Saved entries
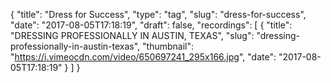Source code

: {
  "title": "Dress for Success",
  "type": "tag",
  "slug": "dress-for-success",
  "date": "2017-08-05T17:18:19",
  "draft": false,
  "recordings": [
    {
      "title": "DRESSING PROFESSIONALLY IN AUSTIN, TEXAS",
      "slug": "dressing-professionally-in-austin-texas",
      "thumbnail": "https://i.vimeocdn.com/video/650697241_295x166.jpg",
      "date": "2017-08-05T17:18:19"
    }
  ]
}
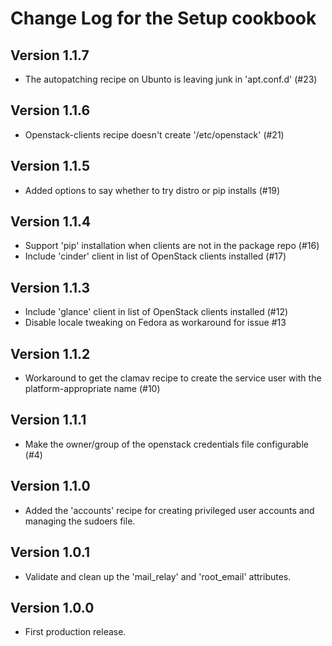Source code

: Change Log for the Setup cookbook
=================================

Version 1.1.7
-------------
 - The autopatching recipe on Ubunto is leaving junk in 'apt.conf.d' (#23)

Version 1.1.6
-------------
 - Openstack-clients recipe doesn't create '/etc/openstack' (#21)

Version 1.1.5
-------------
 - Added options to say whether to try distro or pip installs (#19)

Version 1.1.4
-------------
 - Support 'pip' installation when clients are not in the package repo (#16)
 - Include 'cinder' client in list of OpenStack clients installed (#17)

Version 1.1.3
-------------
 - Include 'glance' client in list of OpenStack clients installed (#12)
 - Disable locale tweaking on Fedora as workaround for issue #13

Version 1.1.2
-------------
 - Workaround to get the clamav recipe to create the service user with the
   platform-appropriate name (#10)

Version 1.1.1
-------------
 - Make the owner/group of the openstack credentials file configurable (#4)

Version 1.1.0
-------------
 - Added the 'accounts' recipe for creating privileged user accounts and
   managing the sudoers file.

Version 1.0.1
-------------
 - Validate and clean up the 'mail_relay' and 'root_email' attributes.

Version 1.0.0
-------------
 - First production release.
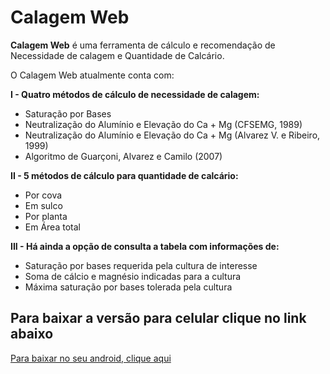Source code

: # Calagem Web

**Calagem Web** é uma ferramenta de cálculo e recomendação de Necessidade de calagem e Quantidade de Calcário.

O Calagem Web atualmente conta com:

**I - Quatro métodos de cálculo de necessidade de calagem:**

- Saturação por Bases
- Neutralização do Alumínio e Elevação do Ca + Mg (CFSEMG, 1989)
- Neutralização do Alumínio e Elevação do Ca + Mg (Alvarez V. e Ribeiro, 1999)
- Algoritmo de Guarçoni, Alvarez e Camilo (2007)

**II - 5 métodos de cálculo para quantidade de calcário:**

- Por cova
- Em sulco
- Por planta
- Em Área total

**III - Há ainda a opção de consulta a tabela com informações de:**

- Saturação por bases requerida pela cultura de interesse
- Soma de cálcio e magnésio indicadas para a cultura
- Máxima saturação por bases tolerada pela cultura


## Para baixar a versão para celular clique no link abaixo

[Para baixar no seu android, clique aqui](https://bit.ly/3iq3Jne)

# To do
The answer must repeat every record exactly, with all pictures left out.

# Exercise solution
Source code

: {
  "title": "Dress for Success",
  "type": "tag",
  "slug": "dress-for-success",
  "date": "2017-08-05T17:18:19",
  "draft": false,
  "recordings": [
    {
      "title": "DRESSING PROFESSIONALLY IN AUSTIN, TEXAS",
      "slug": "dressing-professionally-in-austin-texas",
      "thumbnail": "https://i.vimeocdn.com/video/650697241_295x166.jpg",
      "date": "2017-08-05T17:18:19"
    }
  ]
}
Source code

: Change Log for the Setup cookbook
=================================

Version 1.1.7
-------------
 - The autopatching recipe on Ubunto is leaving junk in 'apt.conf.d' (#23)

Version 1.1.6
-------------
 - Openstack-clients recipe doesn't create '/etc/openstack' (#21)

Version 1.1.5
-------------
 - Added options to say whether to try distro or pip installs (#19)

Version 1.1.4
-------------
 - Support 'pip' installation when clients are not in the package repo (#16)
 - Include 'cinder' client in list of OpenStack clients installed (#17)

Version 1.1.3
-------------
 - Include 'glance' client in list of OpenStack clients installed (#12)
 - Disable locale tweaking on Fedora as workaround for issue #13

Version 1.1.2
-------------
 - Workaround to get the clamav recipe to create the service user with the
   platform-appropriate name (#10)

Version 1.1.1
-------------
 - Make the owner/group of the openstack credentials file configurable (#4)

Version 1.1.0
-------------
 - Added the 'accounts' recipe for creating privileged user accounts and
   managing the sudoers file.

Version 1.0.1
-------------
 - Validate and clean up the 'mail_relay' and 'root_email' attributes.

Version 1.0.0
-------------
 - First production release.
Source code

: # Calagem Web

**Calagem Web** é uma ferramenta de cálculo e recomendação de Necessidade de calagem e Quantidade de Calcário.

O Calagem Web atualmente conta com:

**I - Quatro métodos de cálculo de necessidade de calagem:**

- Saturação por Bases
- Neutralização do Alumínio e Elevação do Ca + Mg (CFSEMG, 1989)
- Neutralização do Alumínio e Elevação do Ca + Mg (Alvarez V. e Ribeiro, 1999)
- Algoritmo de Guarçoni, Alvarez e Camilo (2007)

**II - 5 métodos de cálculo para quantidade de calcário:**

- Por cova
- Em sulco
- Por planta
- Em Área total

**III - Há ainda a opção de consulta a tabela com informações de:**

- Saturação por bases requerida pela cultura de interesse
- Soma de cálcio e magnésio indicadas para a cultura
- Máxima saturação por bases tolerada pela cultura


## Para baixar a versão para celular clique no link abaixo

[Para baixar no seu android, clique aqui](https://bit.ly/3iq3Jne)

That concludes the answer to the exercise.